Source texts of formatted documents
########

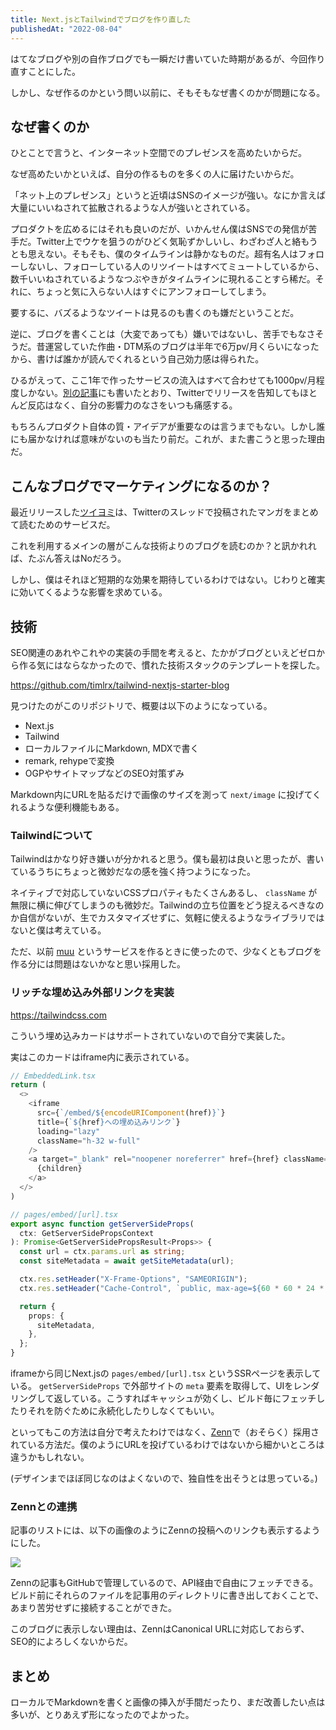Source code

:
 ```yaml
---
title: Next.jsとTailwindでブログを作り直した
publishedAt: "2022-08-04"
---
```


はてなブログや別の自作ブログでも一瞬だけ書いていた時期があるが、今回作り直すことにした。

しかし、なぜ作るのかという問い以前に、そもそもなぜ書くのかが問題になる。

## なぜ書くのか

ひとことで言うと、インターネット空間でのプレゼンスを高めたいからだ。

なぜ高めたいかといえば、自分の作るものを多くの人に届けたいからだ。

「ネット上のプレゼンス」というと近頃はSNSのイメージが強い。なにか言えば大量にいいねされて拡散されるような人が強いとされている。

プロダクトを広めるにはそれも良いのだが、いかんせん僕はSNSでの発信が苦手だ。Twitter上でウケを狙うのがひどく気恥ずかしいし、わざわざ人と絡もうとも思えない。そもそも、僕のタイムラインは静かなものだ。超有名人はフォローしないし、フォローしている人のリツイートはすべてミュートしているから、数千いいねされているようなつぶやきがタイムラインに現れることすら稀だ。それに、ちょっと気に入らない人はすぐにアンフォローしてしまう。

要するに、バズるようなツイートは見るのも書くのも嫌だということだ。

逆に、ブログを書くことは（大変であっても）嫌いではないし、苦手でもなさそうだ。昔運営していた作曲・DTM系のブログは半年で6万pv/月くらいになったから、書けば誰かが読んでくれるという自己効力感は得られた。

ひるがえって、ここ1年で作ったサービスの流入はすべて合わせても1000pv/月程度しかない。[別の記事](/blog/twiyomi-released)にも書いたとおり、Twitterでリリースを告知してもほとんど反応はなく、自分の影響力のなさをいつも痛感する。

もちろんプロダクト自体の質・アイデアが重要なのは言うまでもない。しかし誰にも届かなければ意味がないのも当たり前だ。これが、また書こうと思った理由だ。

## こんなブログでマーケティングになるのか？

最近リリースした[ツイヨミ](https://twiyomi.vercel.app)は、Twitterのスレッドで投稿されたマンガをまとめて読むためのサービスだ。

これを利用するメインの層がこんな技術よりのブログを読むのか？と訊かれれば、たぶん答えはNoだろう。

しかし、僕はそれほど短期的な効果を期待しているわけではない。じわりと確実に効いてくるような影響を求めている。

## 技術

SEO関連のあれやこれやの実装の手間を考えると、たかがブログといえどゼロから作る気にはならなかったので、慣れた技術スタックのテンプレートを探した。

https://github.com/timlrx/tailwind-nextjs-starter-blog

見つけたのがこのリポジトリで、概要は以下のようになっている。

- Next.js
- Tailwind
- ローカルファイルにMarkdown, MDXで書く
- remark, rehypeで変換
- OGPやサイトマップなどのSEO対策ずみ

Markdown内にURLを貼るだけで画像のサイズを測って `next/image` に投げてくれるような便利機能もある。

### Tailwindについて

Tailwindはかなり好き嫌いが分かれると思う。僕も最初は良いと思ったが、書いているうちにちょっと微妙だなの感を強く持つようになった。

ネイティブで対応していないCSSプロパティもたくさんあるし、 `className` が無限に横に伸びてしまうのも微妙だ。Tailwindの立ち位置をどう捉えるべきなのか自信がないが、生でカスタマイズせずに、気軽に使えるようなライブラリではないと僕は考えている。

ただ、以前 [muu](https://muu.app) というサービスを作るときに使ったので、少なくともブログを作る分には問題はないかなと思い採用した。

### リッチな埋め込み外部リンクを実装

https://tailwindcss.com

こういう埋め込みカードはサポートされていないので自分で実装した。

実はこのカードはiframe内に表示されている。

```typescript
// EmbeddedLink.tsx
return (
  <>
    <iframe
      src={`/embed/${encodeURIComponent(href)}`}
      title={`${href}への埋め込みリンク`}
      loading="lazy"
      className="h-32 w-full"
    />
    <a target="_blank" rel="noopener noreferrer" href={href} className="hidden">
      {children}
    </a>
  </>
)
```

```typescript
// pages/embed/[url].tsx
export async function getServerSideProps(
  ctx: GetServerSidePropsContext
): Promise<GetServerSidePropsResult<Props>> {
  const url = ctx.params.url as string;
  const siteMetadata = await getSiteMetadata(url);

  ctx.res.setHeader("X-Frame-Options", "SAMEORIGIN");
  ctx.res.setHeader("Cache-Control", `public, max-age=${60 * 60 * 24 * 30}`);

  return {
    props: {
      siteMetadata,
    },
  };
}
```

iframeから同じNext.jsの `pages/embed/[url].tsx` というSSRページを表示している。 `getServerSideProps` で外部サイトの `meta` 要素を取得して、UIをレンダリングして返している。こうすればキャッシュが効くし、ビルド毎にフェッチしたりそれを防ぐために永続化したりしなくてもいい。

といってもこの方法は自分で考えたわけではなく、[Zenn](https://zenn.dev)で（おそらく）採用されている方法だ。僕のようにURLを投げているわけではないから細かいところは違うかもしれない。

(デザインまでほぼ同じなのはよくないので、独自性を出そうとは思っている。)

### Zennとの連携

記事のリストには、以下の画像のようにZennの投稿へのリンクも表示するようにした。

![](/images/posts-renewd.png)

Zennの記事もGitHubで管理しているので、API経由で自由にフェッチできる。ビルド前にそれらのファイルを記事用のディレクトリに書き出しておくことで、あまり苦労せずに接続することができた。

このブログに表示しない理由は、ZennはCanonical URLに対応しておらず、SEO的によろしくないからだ。

## まとめ

ローカルでMarkdownを書くと画像の挿入が手間だったり、まだ改善したい点は多いが、とりあえず形になったのでよかった。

########

**INSTRUCTIONS TO FOLLOW:** Would you restate the records above word for word and exclude the pictures?

**RESULT BELOW:**
Source code

:
 ```yaml
---
title: Next.jsとTailwindでブログを作り直した
publishedAt: "2022-08-04"
---
```


はてなブログや別の自作ブログでも一瞬だけ書いていた時期があるが、今回作り直すことにした。

しかし、なぜ作るのかという問い以前に、そもそもなぜ書くのかが問題になる。

## なぜ書くのか

ひとことで言うと、インターネット空間でのプレゼンスを高めたいからだ。

なぜ高めたいかといえば、自分の作るものを多くの人に届けたいからだ。

「ネット上のプレゼンス」というと近頃はSNSのイメージが強い。なにか言えば大量にいいねされて拡散されるような人が強いとされている。

プロダクトを広めるにはそれも良いのだが、いかんせん僕はSNSでの発信が苦手だ。Twitter上でウケを狙うのがひどく気恥ずかしいし、わざわざ人と絡もうとも思えない。そもそも、僕のタイムラインは静かなものだ。超有名人はフォローしないし、フォローしている人のリツイートはすべてミュートしているから、数千いいねされているようなつぶやきがタイムラインに現れることすら稀だ。それに、ちょっと気に入らない人はすぐにアンフォローしてしまう。

要するに、バズるようなツイートは見るのも書くのも嫌だということだ。

逆に、ブログを書くことは（大変であっても）嫌いではないし、苦手でもなさそうだ。昔運営していた作曲・DTM系のブログは半年で6万pv/月くらいになったから、書けば誰かが読んでくれるという自己効力感は得られた。

ひるがえって、ここ1年で作ったサービスの流入はすべて合わせても1000pv/月程度しかない。[別の記事](/blog/twiyomi-released)にも書いたとおり、Twitterでリリースを告知してもほとんど反応はなく、自分の影響力のなさをいつも痛感する。

もちろんプロダクト自体の質・アイデアが重要なのは言うまでもない。しかし誰にも届かなければ意味がないのも当たり前だ。これが、また書こうと思った理由だ。

## こんなブログでマーケティングになるのか？

最近リリースした[ツイヨミ](https://twiyomi.vercel.app)は、Twitterのスレッドで投稿されたマンガをまとめて読むためのサービスだ。

これを利用するメインの層がこんな技術よりのブログを読むのか？と訊かれれば、たぶん答えはNoだろう。

しかし、僕はそれほど短期的な効果を期待しているわけではない。じわりと確実に効いてくるような影響を求めている。

## 技術

SEO関連のあれやこれやの実装の手間を考えると、たかがブログといえどゼロから作る気にはならなかったので、慣れた技術スタックのテンプレートを探した。

https://github.com/timlrx/tailwind-nextjs-starter-blog

見つけたのがこのリポジトリで、概要は以下のようになっている。

- Next.js
- Tailwind
- ローカルファイルにMarkdown, MDXで書く
- remark, rehypeで変換
- OGPやサイトマップなどのSEO対策ずみ

Markdown内にURLを貼るだけで画像のサイズを測って `next/image` に投げてくれるような便利機能もある。

### Tailwindについて

Tailwindはかなり好き嫌いが分かれると思う。僕も最初は良いと思ったが、書いているうちにちょっと微妙だなの感を強く持つようになった。

ネイティブで対応していないCSSプロパティもたくさんあるし、 `className` が無限に横に伸びてしまうのも微妙だ。Tailwindの立ち位置をどう捉えるべきなのか自信がないが、生でカスタマイズせずに、気軽に使えるようなライブラリではないと僕は考えている。

ただ、以前 [muu](https://muu.app) というサービスを作るときに使ったので、少なくともブログを作る分には問題はないかなと思い採用した。

### リッチな埋め込み外部リンクを実装

https://tailwindcss.com

こういう埋め込みカードはサポートされていないので自分で実装した。

実はこのカードはiframe内に表示されている。

```typescript
// EmbeddedLink.tsx
return (
  <>
    <iframe
      src={`/embed/${encodeURIComponent(href)}`}
      title={`${href}への埋め込みリンク`}
      loading="lazy"
      className="h-32 w-full"
    />
    <a target="_blank" rel="noopener noreferrer" href={href} className="hidden">
      {children}
    </a>
  </>
)
```

```typescript
// pages/embed/[url].tsx
export async function getServerSideProps(
  ctx: GetServerSidePropsContext
): Promise<GetServerSidePropsResult<Props>> {
  const url = ctx.params.url as string;
  const siteMetadata = await getSiteMetadata(url);

  ctx.res.setHeader("X-Frame-Options", "SAMEORIGIN");
  ctx.res.setHeader("Cache-Control", `public, max-age=${60 * 60 * 24 * 30}`);

  return {
    props: {
      siteMetadata,
    },
  };
}
```

iframeから同じNext.jsの `pages/embed/[url].tsx` というSSRページを表示している。 `getServerSideProps` で外部サイトの `meta` 要素を取得して、UIをレンダリングして返している。こうすればキャッシュが効くし、ビルド毎にフェッチしたりそれを防ぐために永続化したりしなくてもいい。

といってもこの方法は自分で考えたわけではなく、[Zenn](https://zenn.dev)で（おそらく）採用されている方法だ。僕のようにURLを投げているわけではないから細かいところは違うかもしれない。

(デザインまでほぼ同じなのはよくないので、独自性を出そうとは思っている。)

### Zennとの連携

記事のリストには、以下の画像のようにZennの投稿へのリンクも表示するようにした。

![](/images/posts-renewd.png)

Zennの記事もGitHubで管理しているので、API経由で自由にフェッチできる。ビルド前にそれらのファイルを記事用のディレクトリに書き出しておくことで、あまり苦労せずに接続することができた。

このブログに表示しない理由は、ZennはCanonical URLに対応しておらず、SEO的によろしくないからだ。

## まとめ

ローカルでMarkdownを書くと画像の挿入が手間だったり、まだ改善したい点は多いが、とりあえず形になったのでよかった。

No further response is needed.